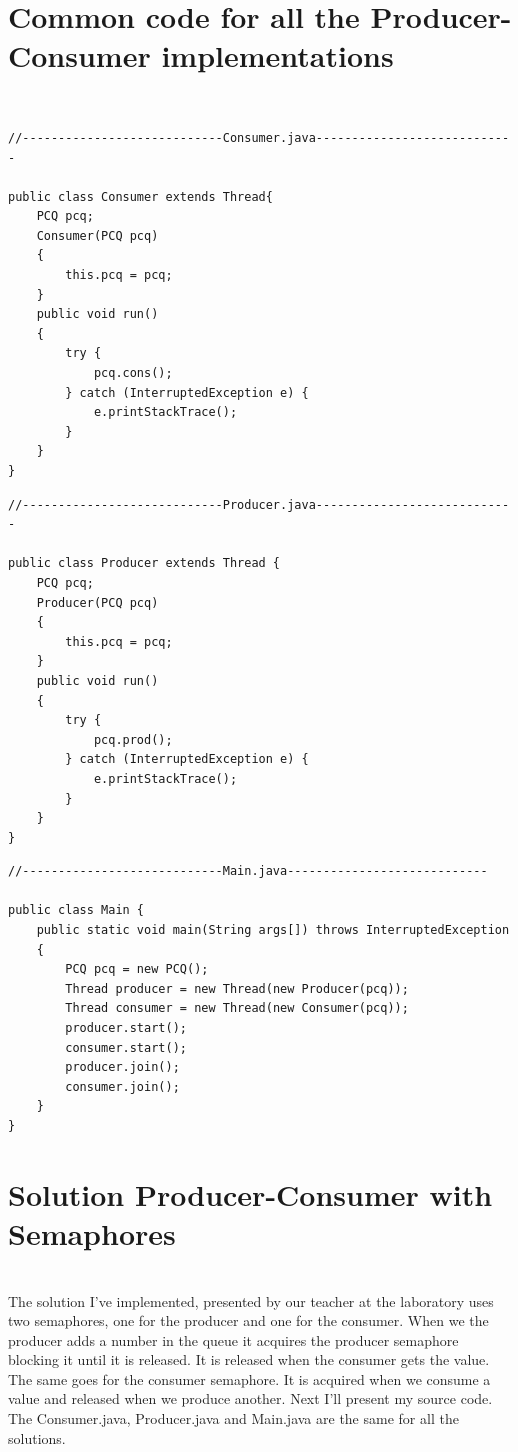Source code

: \documentclass[14pt]{article}
\begin{document}
\section*{Common code for all the Producer-Consumer implementations}\\
\begin{lstlisting}
//----------------------------Consumer.java----------------------------

public class Consumer extends Thread{
	PCQ pcq;
	Consumer(PCQ pcq)
	{
		this.pcq = pcq;
	}
	public void run()
	{
		try {
			pcq.cons();
		} catch (InterruptedException e) {
			e.printStackTrace();
		}
	}
}
\end{lstlisting}
\begin{lstlisting}
//----------------------------Producer.java----------------------------

public class Producer extends Thread {
	PCQ pcq;
	Producer(PCQ pcq)
	{
		this.pcq = pcq;
	}
	public void run()
	{
		try {
			pcq.prod();
		} catch (InterruptedException e) {
			e.printStackTrace();
		}
	}
}

\end{lstlisting}
\begin{lstlisting}
//----------------------------Main.java----------------------------

public class Main {
	public static void main(String args[]) throws InterruptedException
	{
		PCQ pcq = new PCQ();
	    Thread producer = new Thread(new Producer(pcq));
	    Thread consumer = new Thread(new Consumer(pcq));
	    producer.start();
	    consumer.start();
	    producer.join();
	    consumer.join();   
	}
}

\end{lstlisting}

\section*{Solution Producer-Consumer with Semaphores}\\
The solution I've implemented, presented by our teacher at the laboratory uses two semaphores, one for the producer and one for the consumer. When we the producer adds a number in the queue it acquires the producer semaphore blocking it until it is released. It is released when the consumer gets the value. The same goes for the consumer semaphore. It is acquired when we consume a value and released when we produce another.
Next I'll present my source code. The Consumer.java, Producer.java and Main.java are the same for all the solutions.
\end{document}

++++

* **AIM OF THE TASK**:
Retype, without changes, the lines from the line holding "Next I'll present" to the end of the data, both ends included.

* **WRITTEN RESPONSE**:
Next I'll present my source code. The Consumer.java, Producer.java and Main.java are the same for all the solutions.
\end{document}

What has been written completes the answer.